The luchador’s function consists of the exact realisation of the gestures that the audience expects of the fighter; these excessive gestures are explored until there is an “outburst of their significance”, which corresponds with the expression of the tragic tone of the performance”(Fernández Reyes2004, 89-90). Lucha libre may be seen as the most important popular theatre of Mexico. Fernández Reyes calls it a melodrama “lúdico”. On the surface, it is a game that appears to be about good and evil, involving basic theatrical elements like the mask, the wardrobe, and the characters who act out specifically scripted dramas within montage scenes. As with all wrestling, there is a peculiar relation between the protagonist and antagonist because they are, in actuality, accomplices. This relation is further complicated by the complicity of the audience, who know it is not real, but believes in the tumult of performance. Thus as Reyes argues, just as in the theatre, the public enter an arena and incorporate the conventions of defined rules of communication—rules that can generate a kind of “public frenzy”. The public know that they are attending a performance and in this knowledge accept certain conventions. The elements of good and evil function as complimentary elements (one does not exist without the other). This ritual performance has certain rules that produce a kind of intensity of feeling or frenzy in those present, while generating participation, projection and identification. The public outburst is later diffused by the function of finding justice for the rudo or técnico and therefore for recuperating the order that encodes the “needs and demands of every spectator”(Fernández Reyes,2004, 90).
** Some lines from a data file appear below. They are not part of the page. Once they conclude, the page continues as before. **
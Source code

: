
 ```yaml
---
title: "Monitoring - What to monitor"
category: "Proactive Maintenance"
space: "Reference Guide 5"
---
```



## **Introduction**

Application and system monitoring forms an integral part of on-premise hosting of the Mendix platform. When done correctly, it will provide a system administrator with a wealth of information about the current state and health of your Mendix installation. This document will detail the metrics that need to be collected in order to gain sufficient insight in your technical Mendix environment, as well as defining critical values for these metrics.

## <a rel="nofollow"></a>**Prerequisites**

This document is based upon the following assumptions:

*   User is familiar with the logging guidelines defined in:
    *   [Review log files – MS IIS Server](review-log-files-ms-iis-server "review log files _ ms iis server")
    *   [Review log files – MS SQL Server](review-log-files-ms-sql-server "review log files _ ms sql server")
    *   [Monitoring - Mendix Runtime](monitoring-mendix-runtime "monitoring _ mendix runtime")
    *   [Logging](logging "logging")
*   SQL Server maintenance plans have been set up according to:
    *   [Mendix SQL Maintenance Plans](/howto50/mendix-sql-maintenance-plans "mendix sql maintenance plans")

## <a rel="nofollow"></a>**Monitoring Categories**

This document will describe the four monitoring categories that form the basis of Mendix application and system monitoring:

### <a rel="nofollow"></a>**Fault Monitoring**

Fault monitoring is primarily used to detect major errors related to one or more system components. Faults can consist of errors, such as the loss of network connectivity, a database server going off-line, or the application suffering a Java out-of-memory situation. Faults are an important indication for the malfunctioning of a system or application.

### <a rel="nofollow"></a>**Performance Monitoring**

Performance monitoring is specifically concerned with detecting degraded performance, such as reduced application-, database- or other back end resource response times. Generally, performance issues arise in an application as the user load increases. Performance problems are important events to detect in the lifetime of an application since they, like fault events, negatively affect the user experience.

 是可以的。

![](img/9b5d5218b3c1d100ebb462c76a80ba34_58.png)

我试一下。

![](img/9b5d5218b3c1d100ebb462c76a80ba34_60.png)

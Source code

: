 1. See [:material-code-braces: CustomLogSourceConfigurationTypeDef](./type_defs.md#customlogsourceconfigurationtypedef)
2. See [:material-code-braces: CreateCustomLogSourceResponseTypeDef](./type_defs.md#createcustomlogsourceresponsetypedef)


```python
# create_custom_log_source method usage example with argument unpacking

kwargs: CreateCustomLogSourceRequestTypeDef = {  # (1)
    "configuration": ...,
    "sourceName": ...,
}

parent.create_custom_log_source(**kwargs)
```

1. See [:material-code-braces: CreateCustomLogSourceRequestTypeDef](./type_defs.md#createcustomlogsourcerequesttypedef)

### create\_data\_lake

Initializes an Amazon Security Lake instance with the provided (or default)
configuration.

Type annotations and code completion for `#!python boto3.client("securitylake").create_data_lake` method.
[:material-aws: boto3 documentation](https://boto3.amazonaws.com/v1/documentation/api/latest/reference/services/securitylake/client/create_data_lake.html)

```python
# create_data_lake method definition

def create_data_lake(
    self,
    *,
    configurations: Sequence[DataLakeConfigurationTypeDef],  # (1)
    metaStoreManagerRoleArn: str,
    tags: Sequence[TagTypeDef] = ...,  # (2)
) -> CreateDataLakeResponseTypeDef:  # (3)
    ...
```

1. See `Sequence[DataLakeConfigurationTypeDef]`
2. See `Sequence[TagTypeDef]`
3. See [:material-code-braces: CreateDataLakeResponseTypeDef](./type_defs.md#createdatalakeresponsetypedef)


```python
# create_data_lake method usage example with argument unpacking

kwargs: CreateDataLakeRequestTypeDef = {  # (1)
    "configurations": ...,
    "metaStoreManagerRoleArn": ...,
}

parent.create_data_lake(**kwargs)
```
A night at the lucha libre follows a series of bouts of tag team members and individuals, involving young to middle age men.8 The action is generally recorded for television broadcast. The well scripted performance of the drama is sometimes comic, sometimes hammy, but often exhilarating. Grown men fly though the air, with an agility and fluidity that seems incongruous to their age, size or physique.9 The referees tolerate everything except hair-pulling–for that you are slapped down. Yet it is perfectly acceptable to continue to pummel a wrestler when his face wears a “crimson mask” of blood. The final match is always between the best fighters and involves intricate holds and acrobatic stunts. Mazer has noted, for wrestlers, a “relatively large proportion of training time in the gym is spent learning and practicing ways of making openings for spectator participants”(Mazer 2002, 275). The practice of lucha libre is renowned for its level of audience participation. This is due to the relation of familiarity, or recognition that exists between the wrestlers and the audience, the neighbourhoods and intimate space in which the fights take place, and also that complicit understanding by the audience that they are a “character” in this exhilarating drama.

More than just a battle between good and evil, what emerges out of the background of identity and identification with the luchadors is also an expression of everyday circumstances and authority. As with most ritual performances, lucha libre permits an official transgression whereby members of the audience chant and shout what they cannot voice in ‘normal’ circumstances: they rebel against the repression and hardship they confront daily in their social life. In discussing the Rocky films, Valerie Walkerdine argues that the “fantasy of the fighter is the fantasy of a working-class male omnipotence over the forces of humiliating oppression which mutilate and break the body in manual labour” (Walkerdine, quoted in Baker and Boyd, 1997, 55).10 A similar fantasy exists in the audience’s relation to and experience of lucha libre. Fernández Reyes claims wives go to shout what they cannot say to their husbands; men shout what they cannot say to their bosses at work; “children yell insults that are not permitted in the house”(Fernández Reyes, 2004, 90). Therefore the wrestling match becomes a form of what Geertz terms, “imaginative realization”, whereby the struggles, unresolved difficulties, and ambiguities of everyday life are acted out for the Mexican audience in a way that is exhilarating and meaningful(Geertz 1976, 671). Through identification, these rituals of wrestling empower the audience by offering them access to heroic possibilities, in which they can transform the circumstances of their everyday lives.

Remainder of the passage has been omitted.